- _TASK DATA_

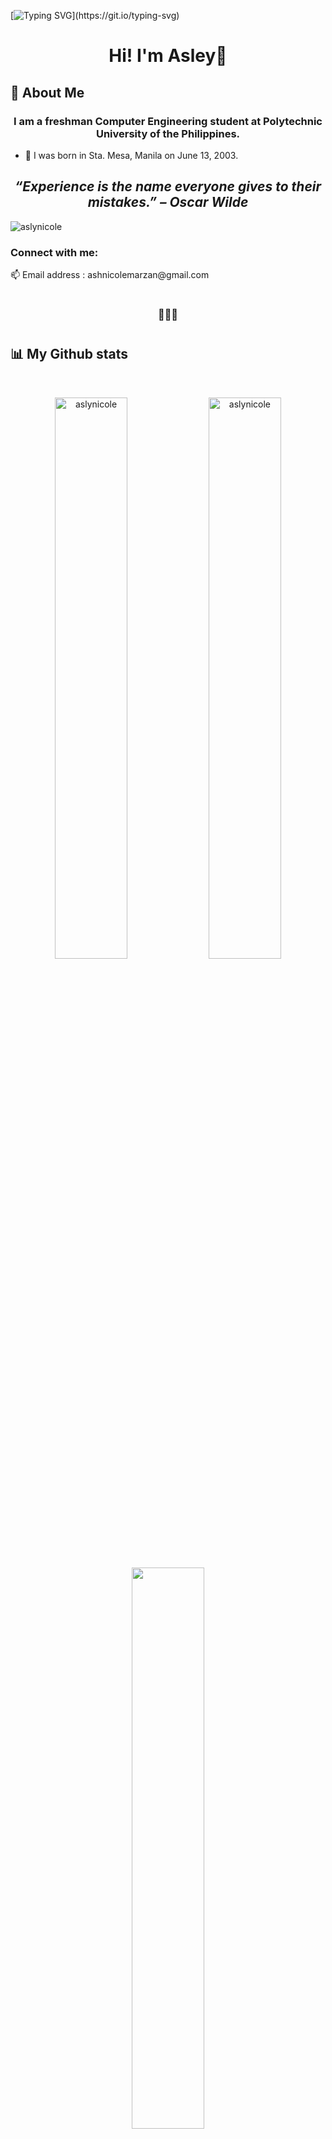 [![Typing SVG](https://readme-typing-svg.herokuapp.com?size=24&width=600&lines=Welcome+To+Asley's+GitHub+Profile!)](https://git.io/typing-svg)
<h1 align="center">Hi! I'm Asley👋 </h1>
<h2 align='left'>🚀 About Me
</h2>
<h3 align="center">I am a freshman Computer Engineering student at Polytechnic University of the Philippines.
</h3>

 - 🔮 I was born in Sta. Mesa, Manila on June 13, 2003.
<h2 align='center'><i> “Experience is the name everyone gives to their mistakes.” – Oscar Wilde </i></h1>
<p align="left"> <img src="https://komarev.com/ghpvc/?username=aslynicole&label=Profile%20views&color=471363&style=flat" alt="aslynicole" /> </p>

<h3 align="left">Connect with me:</h3>
📫 Email address :   ashnicolemarzan@gmail.com


<!--
<p align=center> "https://i.imgur.com/9cyvBLo.png" </p>

!-->
<p align="left"> 
<h1 align="center"></h1>
<h3 align="center">💜💜💜</h3>
<h1 align="center"></h1> 
</p>

<h2 align='left'>📊 My Github stats</h2>
<br>
<p align="center">
  <img width="48%" src="https://github-readme-stats.vercel.app/api?username=aslynicole&show_icons=true&theme=radical" alt="aslynicole"/>
  <img width="48%" src="https://github-readme-streak-stats.herokuapp.com/?user=aslynicole&theme=radical" alt="aslynicole" />
  <img width="48%" src="https://github-readme-stats.vercel.app/api/top-langs/?username=aslynicole&theme=tokyonight" />
</p>

</p>
<p><img align="center">
  <h2 align='center'>⚡️<i>Stay awesome!</i>⚡️</h2>
  <image width="99%" src="https://activity-graph.herokuapp.com/graph?username=aslynicole&theme=react-dark" alt="aslynicole" />
  <img src="https://raw.githubusercontent.com/bornmay/bornmay/Update/svg/Bottom.svg" alt="Github Stats" />
</p>
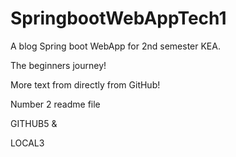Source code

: # SpringbootWebAppTech1

A blog Spring boot WebApp for 2nd semester KEA.

The beginners journey!

More text from directly from GitHub!

Number 2 readme file

GITHUB5 &

LOCAL3
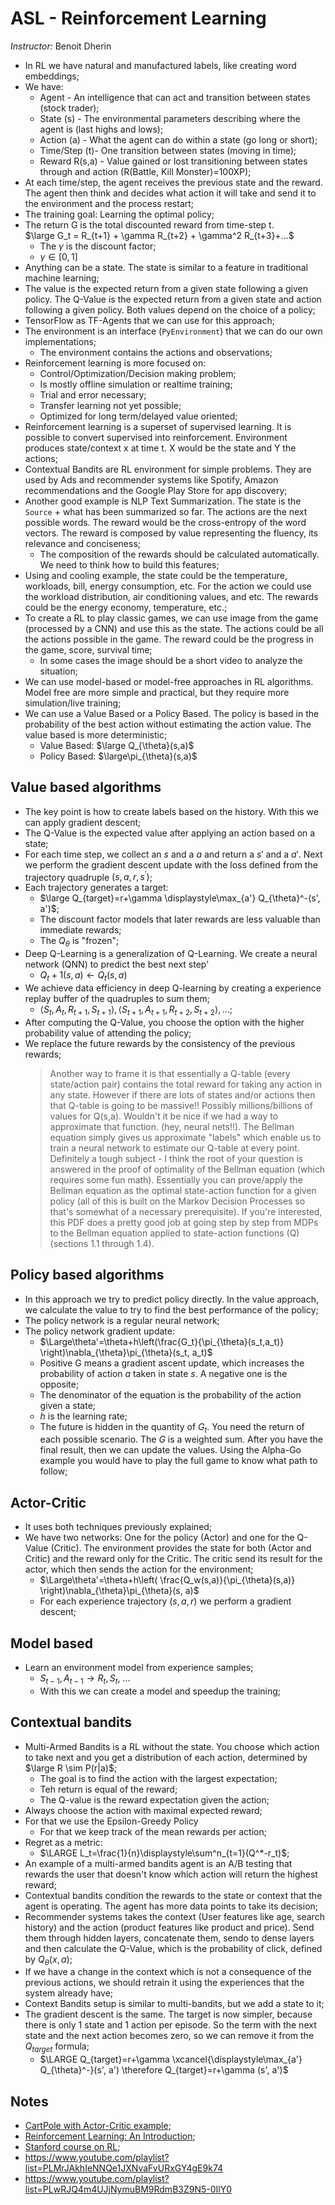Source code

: # ASL - Reinforcement Learning

*Instructor:* Benoit Dherin

- In RL we have natural and manufactured labels, like creating word embeddings;
- We have:
  - Agent - An intelligence that can act and transition between states (stock trader);
  - State (s) - The environmental parameters describing where the agent is (last highs and lows);
  - Action (a) - What the agent can do within a state (go long or short);
  - Time/Step (t)- One transition between states (moving in time);
  - Reward R(s,a) - Value gained or lost transitioning between states through and action (R(Battle, Kill Monster)=100XP);
- At each time/step, the agent receives the previous state and the reward. The agent then think and decides what action it will take and send it to the environment and the process restart;
- The training goal: Learning the optimal policy;
- The return G is the total discounted reward from time-step t.\
$\large G_t = R_{t+1} + \gamma R_{t+2} + \gamma^2 R_{t+3}+...$
  - The $\gamma$ is the discount factor;
  - $\gamma \in [0,1]$
- Anything can be a state. The state is similar to a feature in traditional machine learning;
- The value is the expected return from a given state following a given policy. The Q-Value is the expected return from a given state and action following a given policy. Both values depend on the choice of a policy;
- TensorFlow as TF-Agents that we can use for this approach;
- The environment is an interface (`PyEnvironment`) that we can do our own implementations;
  - The environment contains the actions and observations;
- Reinforcement learning is more focused on:
  - Control/Optimization/Decision making problem;
  - Is mostly offline simulation or realtime training;
  - Trial and error necessary;
  - Transfer learning not yet possible;
  - Optimized for long term/delayed value oriented;
- Reinforcement learning is a superset of supervised learning. It is possible to convert supervised into reinforcement. Environment produces state/context x at time t. X would be the state and Y the actions;
- Contextual Bandits are RL environment for simple problems. They are used by Ads and recommender systems like Spotify, Amazon recommendations and the Google Play Store for app discovery;
- Another good example is NLP Text Summarization. The state is the `Source` + what has been summarized so far. The actions are the next possible words. The reward would be the cross-entropy of the word vectors. The reward is composed by value representing the fluency, its relevance and conciseness;
  - The composition of the rewards should be calculated automatically. We need to think how to build this features;
- Using and cooling example, the state could be the temperature, workloads, bill, energy consumption, etc. For the action we could use the workload distribution, air conditioning values, and etc. The rewards could be the energy economy, temperature, etc.;
- To create a RL to play classic games, we can use image from the game (processed by a CNN) and use this as the state. The actions could be all the actions possible in the game. The reward could be the progress in the game, score, survival time;
  - In some cases the image should be a short video to analyze the situation;
- We can use model-based or model-free approaches in RL algorithms. Model free are more simple and practical, but they require more simulation/live training;
- We can use a Value Based or a Policy Based. The policy is based in the probability of the best action without estimating the action value. The value based is more deterministic;
  - Value Based: $\large Q_{\theta}(s,a)$
  - Policy Based: $\large\pi_{\theta}(s,a)$

## Value based algorithms

- The key point is how to create labels based on the history. With this we can apply gradient descent;
- The Q-Value is the expected value after applying an action based on a state;
- For each time step, we collect an $s$ and a $a$ and return a $s'$ and a $a'$. Next we perform the gradient descent update with the loss defined from the trajectory quadruple $(s, a, r, s^{'})$;
- Each trajectory generates a target:
  - $\large Q_{target}=r+\gamma \displaystyle\max_{a'} Q_{\theta}^-(s', a')$;
  - The discount factor models that later rewards are less valuable than immediate rewards;
  - The $Q_{\theta}$ is "frozen";
- Deep Q-Learning is a generalization of Q-Learning. We create a neural network (QNN) to predict the best next step'
  - $Q_t+1(s,a) \leftarrow Q_t(s,a)$
- We achieve data efficiency in deep Q-learning by creating a experience replay buffer of the quadruples to sum them;
  - $\langle S_t,A_t, R_{t+1}, S_{t+1} \rangle, \langle S_{t+1}, A_{t+1}, R_{t+2}, S_{t+2} \rangle, ...$;
- After computing the Q-Value, you choose the option with the higher probability value of attending the policy;
- We replace the future rewards by the consistency of the previous rewards;
  > Another way to frame it is that essentially a Q-table (every state/action pair) contains the total reward for taking any action in any state. However if there are lots of states and/or actions then that Q-table is going to be massive!! Possibly millions/billions of values for Q(s,a). Wouldn't it be nice if we had a way to approximate that function. (hey, neural nets!!). The Bellman equation simply gives us approximate "labels" which enable us to train a neural network to estimate our Q-table at every point.
  > Definitely a tough subject - I think the root of your question is answered in the proof of optimality of the Bellman equation (which requires some fun math). Essentially you can prove/apply the Bellman equation as the optimal state-action function for a given policy (all of this is built on the Markov Decision Processes so that's somewhat of a necessary prerequisite). If you're interested, this PDF does a pretty good job at going step by step from MDPs to the Bellman equation applied to state-action functions (Q) (sections 1.1 through 1.4).

## Policy based algorithms

- In this approach we try to predict policy directly. In the value approach, we calculate the value to try to find the best performance of the policy;
- The policy network is a regular neural network;
- The policy network gradient update:
  - $\Large\theta'=\theta+h\left(\frac{G_t}{\pi_{\theta}(s_t,a_t)} \right)\nabla_{\theta}\pi_{\theta}(s_t, a_t)$
  - Positive G means a gradient ascent update, which increases the probability of action $a$ taken in state $s$. A negative one is the opposite;
  - The denominator of the equation is the probability of the action given a state;
  - $h$ is the learning rate;
  - The future is hidden in the quantity of $G_t$. You need the return of each possible scenario. The $G$ is a weighted sum. After you have the final result, then we can update the values. Using the Alpha-Go example you would have to play the full game to know what path to follow;

## Actor-Critic

- It uses both techniques previously explained;
- We have two networks: One for the policy (Actor) and one for the Q-Value (Critic). The environment provides the state for both (Actor and Critic) and the reward only for the Critic. The critic send its result for the actor, which then sends the action for the environment;
  - $\Large\theta'=\theta+h\left( \frac{Q_w(s,a)}{\pi_{\theta}(s,a)} \right)\nabla_{\theta}\pi_{\theta}(s, a)$
  - For each experience trajectory $(s, a, r)$ we perform a gradient descent;

## Model based

- Learn an environment model from experience samples;
  - $S_{t-1}, A_{t-1} \rightarrow R_t, S_t$, ...
  - With this we can create a model and speedup the training;

## Contextual bandits

- Multi-Armed Bandits is a RL without the state. You choose which action to take next and you get a distribution of each action, determined by $\large R \sim P(r|a)$;
  - The goal is to find the action with the largest expectation;
  - Teh return is equal of the reward;
  - The Q-value is the reward expectation given the action;
- Always choose the action with maximal expected reward;
- For that we use the Epsilon-Greedy Policy
  - For that we keep track of the mean rewards per action;
- Regret as a metric:
  - $\LARGE L_t=\frac{1}{n}\displaystyle\sum^n_{t=1}(Q^*-r_t)$;
- An example of a multi-armed bandits agent is an A/B testing that rewards the user that doesn't know which action will return the highest reward;
- Contextual bandits condition the rewards to the state or context that the agent is operating. The agent has more data points to take its decision;
- Recommender systems takes the context (User features like age, search history) and the action (product features like product and price). Send them through hidden layers, concatenate them, sendo to dense layers and then calculate the Q-Value, which is the probability of click, defined by $Q_{\theta}(x,a)$;
- If we have a change in the context which is not a consequence of the previous actions, we should retrain it using the experiences that the system already have;
- Context Bandits setup is similar to multi-bandits, but we add a state to it;
- The gradient descent is the same. The target is now simpler, because there is only 1 state and 1 action per episode. So the term with the next state and the next action becomes zero, so we can remove it from the $Q_{target}$ formula;
  - $\LARGE Q_{target}=r+\gamma \xcancel{\displaystyle\max_{a'} Q_{\theta}^-}(s', a') \therefore Q_{target}=r+\gamma (s', a')$

## Notes

- [CartPole with Actor-Critic example](https://www.tensorflow.org/tutorials/reinforcement_learning/actor_critic);
- [Reinforcement Learning: An Introduction](https://web.stanford.edu/class/psych209/Readings/SuttonBartoIPRLBook2ndEd.pdf);
- [Stanford course on RL](https://www.youtube.com/watch?v=FgzM3zpZ55o);
- https://www.youtube.com/playlist?list=PLMrJAkhIeNNQe1JXNvaFvURxGY4gE9k74
- https://www.youtube.com/playlist?list=PLwRJQ4m4UJjNymuBM9RdmB3Z9N5-0IlY0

- _INSTRUCTIONS TO FOLLOW_
With the line holding "- Learn an environment" as the first and the line holding "## Contextual bandits" as the last, set down that range of the entries above exactly, and nothing else.

- _RESULT OF THIS EXERCISE_
- Learn an environment model from experience samples;
  - $S_{t-1}, A_{t-1} \rightarrow R_t, S_t$, ...
  - With this we can create a model and speedup the training;

## Contextual bandits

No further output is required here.